### Exercise description:
If a line in the following entries contains the string "development", it counts toward the total; report only that total.

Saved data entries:

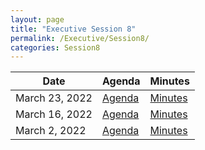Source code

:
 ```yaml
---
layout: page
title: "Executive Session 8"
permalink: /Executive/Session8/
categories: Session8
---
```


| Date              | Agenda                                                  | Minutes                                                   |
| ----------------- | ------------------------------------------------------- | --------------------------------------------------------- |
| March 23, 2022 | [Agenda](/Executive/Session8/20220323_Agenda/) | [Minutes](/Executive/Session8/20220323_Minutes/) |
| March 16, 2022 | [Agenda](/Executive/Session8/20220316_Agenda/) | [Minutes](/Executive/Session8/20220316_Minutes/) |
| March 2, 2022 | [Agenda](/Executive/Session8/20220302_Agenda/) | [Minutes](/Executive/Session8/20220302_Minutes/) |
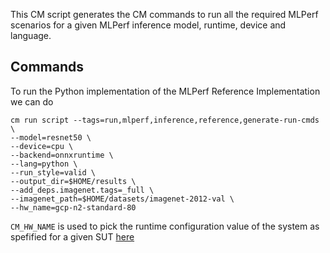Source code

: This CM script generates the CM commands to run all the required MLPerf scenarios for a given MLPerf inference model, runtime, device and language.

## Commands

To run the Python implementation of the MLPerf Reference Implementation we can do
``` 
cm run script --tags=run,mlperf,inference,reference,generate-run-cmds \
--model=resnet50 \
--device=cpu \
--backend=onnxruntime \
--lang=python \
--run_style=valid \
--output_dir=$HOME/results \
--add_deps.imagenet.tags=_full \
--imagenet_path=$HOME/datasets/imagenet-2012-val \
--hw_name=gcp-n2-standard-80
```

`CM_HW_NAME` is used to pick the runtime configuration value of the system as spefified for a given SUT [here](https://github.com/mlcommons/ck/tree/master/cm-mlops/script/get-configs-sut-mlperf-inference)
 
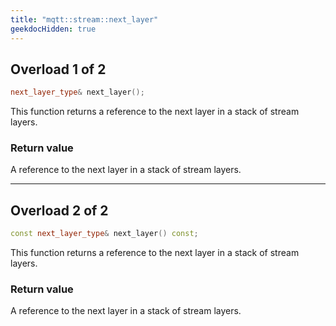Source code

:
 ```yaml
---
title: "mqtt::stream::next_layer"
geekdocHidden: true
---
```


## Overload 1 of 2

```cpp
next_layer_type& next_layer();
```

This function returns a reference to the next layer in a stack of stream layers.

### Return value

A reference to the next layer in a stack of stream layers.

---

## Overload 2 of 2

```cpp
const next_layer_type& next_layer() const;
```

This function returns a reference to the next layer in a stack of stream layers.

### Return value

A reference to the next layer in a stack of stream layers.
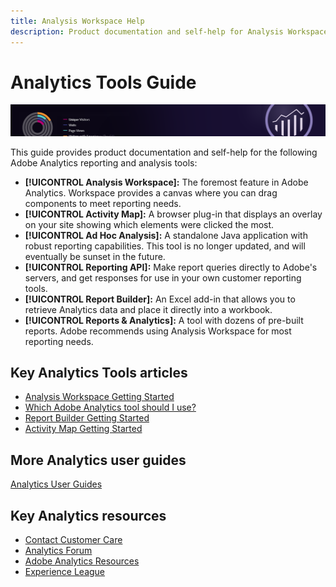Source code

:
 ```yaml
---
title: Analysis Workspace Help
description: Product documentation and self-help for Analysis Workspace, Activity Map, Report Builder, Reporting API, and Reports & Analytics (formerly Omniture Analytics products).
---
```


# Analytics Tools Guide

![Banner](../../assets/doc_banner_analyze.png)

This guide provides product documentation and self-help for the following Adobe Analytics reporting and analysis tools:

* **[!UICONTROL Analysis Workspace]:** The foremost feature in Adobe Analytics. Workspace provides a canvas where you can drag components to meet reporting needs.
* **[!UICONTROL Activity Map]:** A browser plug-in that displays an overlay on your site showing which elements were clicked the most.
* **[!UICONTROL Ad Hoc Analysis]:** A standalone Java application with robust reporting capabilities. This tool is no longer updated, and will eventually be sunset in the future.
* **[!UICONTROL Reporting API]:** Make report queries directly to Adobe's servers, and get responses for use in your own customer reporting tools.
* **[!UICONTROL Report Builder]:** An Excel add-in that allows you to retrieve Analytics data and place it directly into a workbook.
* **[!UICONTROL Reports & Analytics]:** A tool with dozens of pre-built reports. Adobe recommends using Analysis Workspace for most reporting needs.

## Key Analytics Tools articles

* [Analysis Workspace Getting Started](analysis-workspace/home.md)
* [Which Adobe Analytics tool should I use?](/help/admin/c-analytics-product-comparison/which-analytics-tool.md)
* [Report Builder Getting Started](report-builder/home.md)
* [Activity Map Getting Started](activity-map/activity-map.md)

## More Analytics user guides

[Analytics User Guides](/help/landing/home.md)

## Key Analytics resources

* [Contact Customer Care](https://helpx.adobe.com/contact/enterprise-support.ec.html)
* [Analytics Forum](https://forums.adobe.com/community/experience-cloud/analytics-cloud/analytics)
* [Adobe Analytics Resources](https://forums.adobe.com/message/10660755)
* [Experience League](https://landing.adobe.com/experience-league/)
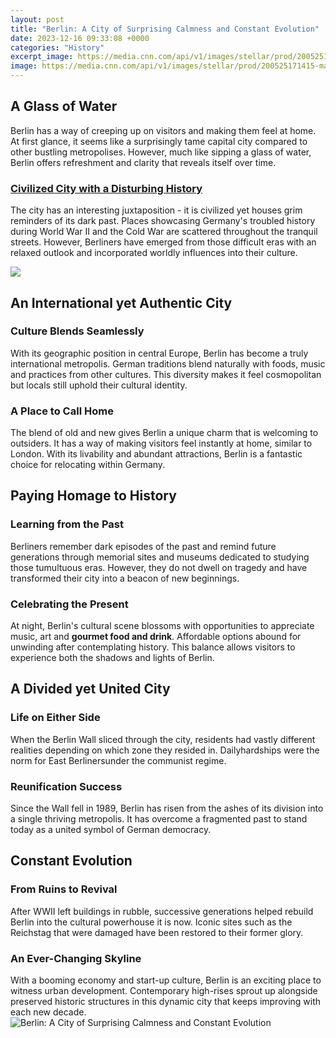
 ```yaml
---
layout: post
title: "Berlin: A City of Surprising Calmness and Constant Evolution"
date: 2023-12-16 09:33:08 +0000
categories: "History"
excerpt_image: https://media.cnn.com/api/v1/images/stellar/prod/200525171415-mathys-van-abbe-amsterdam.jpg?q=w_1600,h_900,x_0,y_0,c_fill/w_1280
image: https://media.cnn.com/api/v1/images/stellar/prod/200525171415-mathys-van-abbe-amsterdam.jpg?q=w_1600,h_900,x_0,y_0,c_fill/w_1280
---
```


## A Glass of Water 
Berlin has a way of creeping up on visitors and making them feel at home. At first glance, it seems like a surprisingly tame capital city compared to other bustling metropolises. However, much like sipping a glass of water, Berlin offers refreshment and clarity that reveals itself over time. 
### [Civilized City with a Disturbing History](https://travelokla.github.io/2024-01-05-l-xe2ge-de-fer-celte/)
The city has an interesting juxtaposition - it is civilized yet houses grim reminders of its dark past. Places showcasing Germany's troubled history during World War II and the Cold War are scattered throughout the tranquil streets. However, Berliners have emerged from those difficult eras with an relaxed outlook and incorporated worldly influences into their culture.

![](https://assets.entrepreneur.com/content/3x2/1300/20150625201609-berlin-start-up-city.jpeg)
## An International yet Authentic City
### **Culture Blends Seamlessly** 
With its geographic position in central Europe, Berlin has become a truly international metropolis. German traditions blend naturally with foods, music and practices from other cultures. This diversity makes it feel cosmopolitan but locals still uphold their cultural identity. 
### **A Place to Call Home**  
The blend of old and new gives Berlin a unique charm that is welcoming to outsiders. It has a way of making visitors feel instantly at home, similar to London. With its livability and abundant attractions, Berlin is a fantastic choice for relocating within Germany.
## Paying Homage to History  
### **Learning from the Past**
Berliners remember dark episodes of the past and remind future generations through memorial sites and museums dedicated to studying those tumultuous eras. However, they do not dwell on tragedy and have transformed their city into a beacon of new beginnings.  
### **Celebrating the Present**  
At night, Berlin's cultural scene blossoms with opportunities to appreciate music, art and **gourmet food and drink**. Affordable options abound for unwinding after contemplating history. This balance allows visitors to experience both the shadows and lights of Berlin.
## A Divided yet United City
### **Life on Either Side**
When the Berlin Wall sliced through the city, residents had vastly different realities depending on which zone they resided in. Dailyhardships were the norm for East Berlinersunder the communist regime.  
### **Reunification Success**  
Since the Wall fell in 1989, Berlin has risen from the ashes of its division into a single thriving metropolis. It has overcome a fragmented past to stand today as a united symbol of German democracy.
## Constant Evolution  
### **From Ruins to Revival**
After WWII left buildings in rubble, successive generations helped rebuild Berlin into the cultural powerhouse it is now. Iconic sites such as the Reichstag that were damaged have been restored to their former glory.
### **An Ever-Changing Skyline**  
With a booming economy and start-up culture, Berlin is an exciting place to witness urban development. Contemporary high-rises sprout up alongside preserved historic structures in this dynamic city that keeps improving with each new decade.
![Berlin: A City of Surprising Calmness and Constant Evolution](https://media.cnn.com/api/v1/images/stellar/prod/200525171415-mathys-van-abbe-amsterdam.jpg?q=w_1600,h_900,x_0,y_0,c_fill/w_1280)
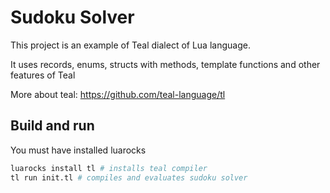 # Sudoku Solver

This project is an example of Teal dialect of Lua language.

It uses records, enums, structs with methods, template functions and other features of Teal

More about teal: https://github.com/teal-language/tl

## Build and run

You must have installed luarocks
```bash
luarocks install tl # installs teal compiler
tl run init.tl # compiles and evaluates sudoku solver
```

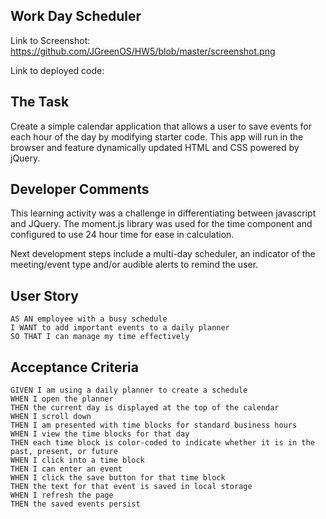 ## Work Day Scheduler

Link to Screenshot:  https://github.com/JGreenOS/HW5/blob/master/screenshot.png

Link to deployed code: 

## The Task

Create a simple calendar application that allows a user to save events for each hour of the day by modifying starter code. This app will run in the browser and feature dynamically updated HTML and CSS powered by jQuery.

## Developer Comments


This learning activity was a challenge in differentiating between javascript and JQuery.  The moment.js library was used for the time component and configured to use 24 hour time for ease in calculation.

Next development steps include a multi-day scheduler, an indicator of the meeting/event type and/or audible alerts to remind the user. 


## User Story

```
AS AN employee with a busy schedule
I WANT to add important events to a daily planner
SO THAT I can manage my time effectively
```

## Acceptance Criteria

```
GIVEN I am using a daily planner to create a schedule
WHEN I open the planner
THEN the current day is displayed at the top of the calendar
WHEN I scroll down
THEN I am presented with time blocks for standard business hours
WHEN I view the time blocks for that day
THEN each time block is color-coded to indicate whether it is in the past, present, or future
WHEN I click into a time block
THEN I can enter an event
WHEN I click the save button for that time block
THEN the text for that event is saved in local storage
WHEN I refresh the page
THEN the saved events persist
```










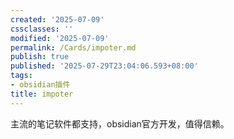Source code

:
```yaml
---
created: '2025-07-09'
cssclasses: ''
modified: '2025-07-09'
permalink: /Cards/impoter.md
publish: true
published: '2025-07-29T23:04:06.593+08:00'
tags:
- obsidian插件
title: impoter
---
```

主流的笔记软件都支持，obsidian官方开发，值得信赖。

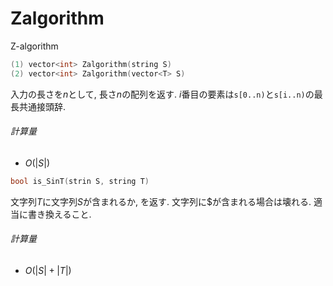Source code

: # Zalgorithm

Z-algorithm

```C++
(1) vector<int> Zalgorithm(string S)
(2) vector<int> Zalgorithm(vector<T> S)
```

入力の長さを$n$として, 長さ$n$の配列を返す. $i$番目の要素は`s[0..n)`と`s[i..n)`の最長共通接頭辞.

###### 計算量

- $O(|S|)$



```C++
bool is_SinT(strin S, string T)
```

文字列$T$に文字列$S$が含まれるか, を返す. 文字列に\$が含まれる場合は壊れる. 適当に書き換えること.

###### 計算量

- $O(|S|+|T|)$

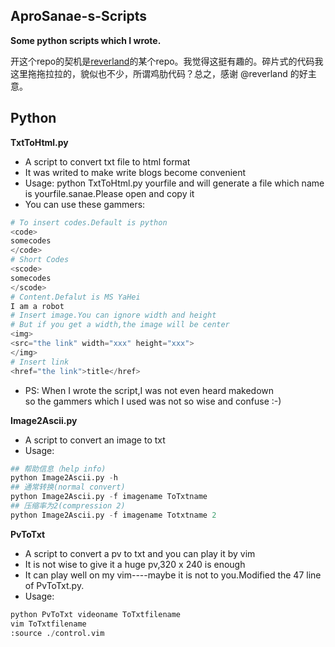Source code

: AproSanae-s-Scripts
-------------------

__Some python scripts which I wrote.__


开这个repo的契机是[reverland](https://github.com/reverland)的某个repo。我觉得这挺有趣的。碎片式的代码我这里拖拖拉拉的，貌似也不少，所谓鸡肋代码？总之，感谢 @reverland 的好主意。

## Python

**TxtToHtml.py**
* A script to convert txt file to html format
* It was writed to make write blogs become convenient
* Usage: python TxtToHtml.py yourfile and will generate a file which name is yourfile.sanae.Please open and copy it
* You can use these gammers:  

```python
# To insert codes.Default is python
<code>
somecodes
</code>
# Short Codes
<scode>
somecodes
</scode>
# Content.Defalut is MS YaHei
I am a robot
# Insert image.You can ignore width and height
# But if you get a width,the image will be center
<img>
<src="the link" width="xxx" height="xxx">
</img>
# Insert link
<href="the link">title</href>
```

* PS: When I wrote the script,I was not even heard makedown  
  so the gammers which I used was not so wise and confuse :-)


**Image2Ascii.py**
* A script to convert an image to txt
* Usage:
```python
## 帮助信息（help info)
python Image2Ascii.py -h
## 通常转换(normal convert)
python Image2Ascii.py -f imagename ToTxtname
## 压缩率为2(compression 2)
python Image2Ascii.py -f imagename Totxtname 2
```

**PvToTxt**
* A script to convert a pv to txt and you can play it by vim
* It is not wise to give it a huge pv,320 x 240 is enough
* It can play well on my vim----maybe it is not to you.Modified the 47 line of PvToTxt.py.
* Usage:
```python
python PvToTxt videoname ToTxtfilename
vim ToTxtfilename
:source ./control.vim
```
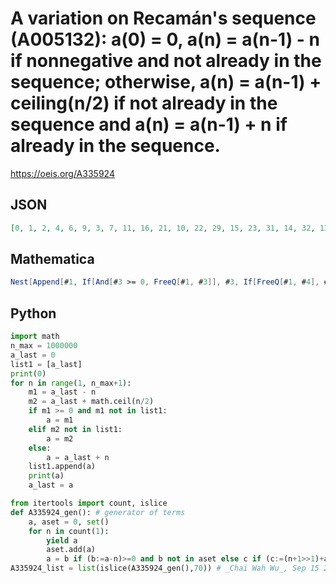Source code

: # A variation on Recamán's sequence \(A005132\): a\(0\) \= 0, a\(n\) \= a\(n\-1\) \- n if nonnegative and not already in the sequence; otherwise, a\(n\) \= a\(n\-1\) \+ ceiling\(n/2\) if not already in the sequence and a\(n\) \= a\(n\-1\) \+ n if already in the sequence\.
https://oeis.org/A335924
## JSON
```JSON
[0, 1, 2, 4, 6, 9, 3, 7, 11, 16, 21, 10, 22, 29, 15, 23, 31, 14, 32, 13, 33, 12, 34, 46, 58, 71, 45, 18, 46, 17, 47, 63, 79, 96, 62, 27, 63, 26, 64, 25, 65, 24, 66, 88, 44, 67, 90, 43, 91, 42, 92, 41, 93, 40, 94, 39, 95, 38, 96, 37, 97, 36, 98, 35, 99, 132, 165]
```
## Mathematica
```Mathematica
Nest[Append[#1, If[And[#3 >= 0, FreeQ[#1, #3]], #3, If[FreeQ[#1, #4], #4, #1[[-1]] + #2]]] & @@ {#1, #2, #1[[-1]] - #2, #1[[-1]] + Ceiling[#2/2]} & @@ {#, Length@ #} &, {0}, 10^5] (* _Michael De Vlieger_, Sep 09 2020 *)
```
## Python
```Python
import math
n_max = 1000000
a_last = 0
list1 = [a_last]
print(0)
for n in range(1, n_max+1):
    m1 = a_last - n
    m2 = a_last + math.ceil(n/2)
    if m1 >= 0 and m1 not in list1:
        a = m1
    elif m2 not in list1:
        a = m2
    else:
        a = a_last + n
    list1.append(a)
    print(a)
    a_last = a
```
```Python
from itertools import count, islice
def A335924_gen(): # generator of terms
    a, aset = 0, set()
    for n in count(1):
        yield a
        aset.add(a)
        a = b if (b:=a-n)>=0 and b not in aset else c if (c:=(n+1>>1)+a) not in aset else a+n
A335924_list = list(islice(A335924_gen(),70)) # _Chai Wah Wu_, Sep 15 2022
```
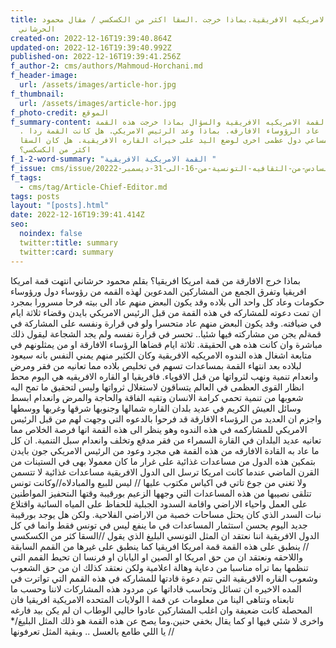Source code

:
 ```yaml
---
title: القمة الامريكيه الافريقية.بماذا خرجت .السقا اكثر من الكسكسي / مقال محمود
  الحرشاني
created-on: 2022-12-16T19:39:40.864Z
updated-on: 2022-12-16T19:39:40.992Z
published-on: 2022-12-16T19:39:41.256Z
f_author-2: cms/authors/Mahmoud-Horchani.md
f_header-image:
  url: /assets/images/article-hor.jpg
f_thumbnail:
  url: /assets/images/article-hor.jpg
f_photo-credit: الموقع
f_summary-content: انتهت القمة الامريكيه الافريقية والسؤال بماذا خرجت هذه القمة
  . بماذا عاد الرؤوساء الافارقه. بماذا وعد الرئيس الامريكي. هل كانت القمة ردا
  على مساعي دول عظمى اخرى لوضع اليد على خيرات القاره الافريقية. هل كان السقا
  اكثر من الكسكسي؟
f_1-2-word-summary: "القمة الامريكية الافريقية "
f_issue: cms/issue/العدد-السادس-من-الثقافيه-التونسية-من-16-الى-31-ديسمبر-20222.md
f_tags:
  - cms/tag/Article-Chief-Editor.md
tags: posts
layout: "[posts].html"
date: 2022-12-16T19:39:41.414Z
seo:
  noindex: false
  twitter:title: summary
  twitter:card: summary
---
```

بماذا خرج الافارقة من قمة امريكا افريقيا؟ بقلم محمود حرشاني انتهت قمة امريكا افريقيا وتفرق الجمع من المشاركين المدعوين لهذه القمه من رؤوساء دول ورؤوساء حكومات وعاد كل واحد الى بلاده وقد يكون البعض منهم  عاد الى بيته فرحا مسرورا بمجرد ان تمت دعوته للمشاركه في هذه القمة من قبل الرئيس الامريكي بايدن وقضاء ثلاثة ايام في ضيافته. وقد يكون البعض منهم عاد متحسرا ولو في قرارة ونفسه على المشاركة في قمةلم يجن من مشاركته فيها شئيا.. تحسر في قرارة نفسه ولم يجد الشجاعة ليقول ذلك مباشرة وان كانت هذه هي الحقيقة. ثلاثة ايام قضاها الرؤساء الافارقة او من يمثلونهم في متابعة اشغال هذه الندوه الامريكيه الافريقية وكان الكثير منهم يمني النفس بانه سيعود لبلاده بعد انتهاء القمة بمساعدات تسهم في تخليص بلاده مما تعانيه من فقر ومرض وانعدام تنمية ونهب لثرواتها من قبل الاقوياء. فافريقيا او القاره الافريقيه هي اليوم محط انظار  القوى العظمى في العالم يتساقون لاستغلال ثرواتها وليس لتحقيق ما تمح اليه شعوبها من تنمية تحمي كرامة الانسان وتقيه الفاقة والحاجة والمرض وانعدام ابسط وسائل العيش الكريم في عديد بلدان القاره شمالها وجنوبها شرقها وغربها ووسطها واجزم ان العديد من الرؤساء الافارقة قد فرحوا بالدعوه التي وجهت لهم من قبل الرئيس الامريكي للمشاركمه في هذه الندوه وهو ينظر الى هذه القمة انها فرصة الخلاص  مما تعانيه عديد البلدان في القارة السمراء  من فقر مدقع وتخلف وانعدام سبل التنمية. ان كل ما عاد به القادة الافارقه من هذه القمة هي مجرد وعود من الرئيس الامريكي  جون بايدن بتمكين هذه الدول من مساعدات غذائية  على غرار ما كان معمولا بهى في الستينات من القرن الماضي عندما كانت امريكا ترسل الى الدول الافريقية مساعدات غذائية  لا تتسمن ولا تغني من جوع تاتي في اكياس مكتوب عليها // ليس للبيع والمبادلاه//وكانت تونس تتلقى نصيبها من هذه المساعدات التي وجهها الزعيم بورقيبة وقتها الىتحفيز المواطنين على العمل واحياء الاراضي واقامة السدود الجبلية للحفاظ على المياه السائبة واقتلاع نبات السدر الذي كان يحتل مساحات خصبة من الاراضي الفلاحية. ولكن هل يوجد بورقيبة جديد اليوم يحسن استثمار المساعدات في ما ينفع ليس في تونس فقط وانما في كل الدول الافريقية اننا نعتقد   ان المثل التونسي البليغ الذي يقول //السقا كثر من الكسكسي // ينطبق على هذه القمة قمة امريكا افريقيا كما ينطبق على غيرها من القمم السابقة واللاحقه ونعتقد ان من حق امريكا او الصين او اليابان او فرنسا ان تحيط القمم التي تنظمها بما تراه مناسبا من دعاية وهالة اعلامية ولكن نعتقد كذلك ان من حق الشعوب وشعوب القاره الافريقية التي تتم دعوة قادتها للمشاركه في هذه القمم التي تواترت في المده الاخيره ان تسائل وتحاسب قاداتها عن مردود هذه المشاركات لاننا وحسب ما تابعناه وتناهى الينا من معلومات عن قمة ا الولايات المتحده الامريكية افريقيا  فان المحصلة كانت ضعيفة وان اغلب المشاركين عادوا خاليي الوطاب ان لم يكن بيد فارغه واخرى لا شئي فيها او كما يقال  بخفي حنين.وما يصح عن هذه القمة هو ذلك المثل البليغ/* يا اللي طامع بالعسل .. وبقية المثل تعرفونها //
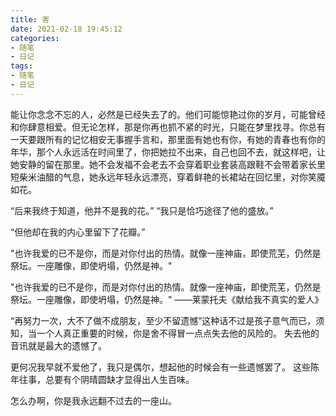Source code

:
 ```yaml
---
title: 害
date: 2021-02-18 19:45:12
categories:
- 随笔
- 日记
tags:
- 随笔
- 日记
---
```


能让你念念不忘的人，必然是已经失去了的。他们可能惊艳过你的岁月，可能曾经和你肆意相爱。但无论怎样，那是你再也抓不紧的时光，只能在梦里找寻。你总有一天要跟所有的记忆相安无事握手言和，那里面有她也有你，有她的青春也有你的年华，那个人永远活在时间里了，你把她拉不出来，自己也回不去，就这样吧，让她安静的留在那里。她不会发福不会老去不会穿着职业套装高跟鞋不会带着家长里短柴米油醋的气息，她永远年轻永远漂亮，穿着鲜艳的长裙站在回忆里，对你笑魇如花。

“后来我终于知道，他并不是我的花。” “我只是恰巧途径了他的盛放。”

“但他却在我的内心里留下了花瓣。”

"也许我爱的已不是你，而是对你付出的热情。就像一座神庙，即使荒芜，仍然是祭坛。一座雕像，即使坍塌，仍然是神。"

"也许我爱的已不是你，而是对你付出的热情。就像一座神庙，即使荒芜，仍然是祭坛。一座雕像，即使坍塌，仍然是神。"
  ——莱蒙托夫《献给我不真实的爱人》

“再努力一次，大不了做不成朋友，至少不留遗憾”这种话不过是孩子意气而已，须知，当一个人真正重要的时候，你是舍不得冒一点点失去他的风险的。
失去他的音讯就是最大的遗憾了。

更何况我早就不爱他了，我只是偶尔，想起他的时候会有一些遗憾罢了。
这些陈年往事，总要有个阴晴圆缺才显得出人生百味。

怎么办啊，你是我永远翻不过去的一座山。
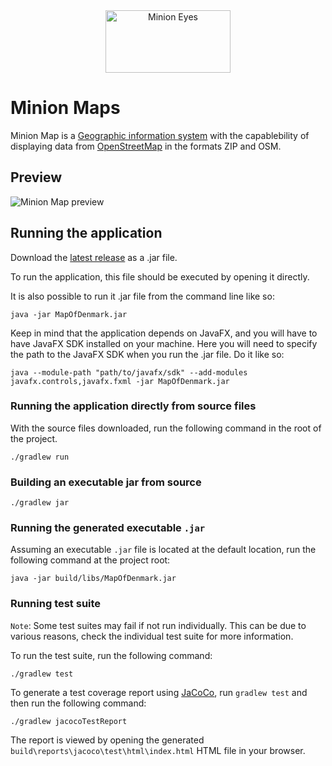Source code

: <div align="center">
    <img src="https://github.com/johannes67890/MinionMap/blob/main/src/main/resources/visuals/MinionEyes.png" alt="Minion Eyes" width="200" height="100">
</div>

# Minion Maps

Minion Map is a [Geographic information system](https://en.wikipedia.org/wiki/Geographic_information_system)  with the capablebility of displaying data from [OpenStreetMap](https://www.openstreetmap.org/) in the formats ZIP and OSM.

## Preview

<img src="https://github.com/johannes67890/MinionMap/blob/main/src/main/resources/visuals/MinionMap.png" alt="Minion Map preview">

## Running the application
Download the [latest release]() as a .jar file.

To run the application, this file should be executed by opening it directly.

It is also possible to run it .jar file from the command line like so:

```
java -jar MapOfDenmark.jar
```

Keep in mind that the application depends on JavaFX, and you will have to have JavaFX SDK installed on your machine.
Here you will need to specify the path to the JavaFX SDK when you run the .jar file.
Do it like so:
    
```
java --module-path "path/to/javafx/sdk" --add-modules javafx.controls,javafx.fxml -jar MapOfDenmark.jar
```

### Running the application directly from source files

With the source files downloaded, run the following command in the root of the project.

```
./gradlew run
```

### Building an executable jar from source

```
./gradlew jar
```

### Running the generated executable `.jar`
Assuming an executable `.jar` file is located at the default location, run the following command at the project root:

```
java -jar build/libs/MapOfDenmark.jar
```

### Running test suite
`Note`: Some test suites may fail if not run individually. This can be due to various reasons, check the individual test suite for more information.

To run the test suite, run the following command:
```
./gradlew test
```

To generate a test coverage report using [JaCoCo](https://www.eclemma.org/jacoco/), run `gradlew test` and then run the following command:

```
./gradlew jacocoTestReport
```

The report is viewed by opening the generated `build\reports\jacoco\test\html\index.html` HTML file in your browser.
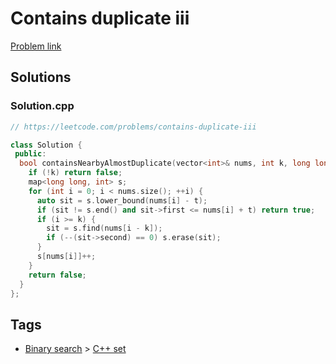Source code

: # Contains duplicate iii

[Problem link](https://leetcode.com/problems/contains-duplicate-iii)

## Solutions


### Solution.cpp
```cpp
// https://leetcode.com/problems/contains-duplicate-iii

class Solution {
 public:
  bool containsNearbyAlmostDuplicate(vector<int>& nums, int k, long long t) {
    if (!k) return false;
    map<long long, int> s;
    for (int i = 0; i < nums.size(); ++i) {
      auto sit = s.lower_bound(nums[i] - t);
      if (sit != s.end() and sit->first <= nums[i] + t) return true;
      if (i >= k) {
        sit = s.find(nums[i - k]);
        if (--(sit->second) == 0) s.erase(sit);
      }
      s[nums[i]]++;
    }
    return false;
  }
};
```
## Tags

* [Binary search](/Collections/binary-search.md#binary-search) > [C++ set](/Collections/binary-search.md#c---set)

### Response area:
2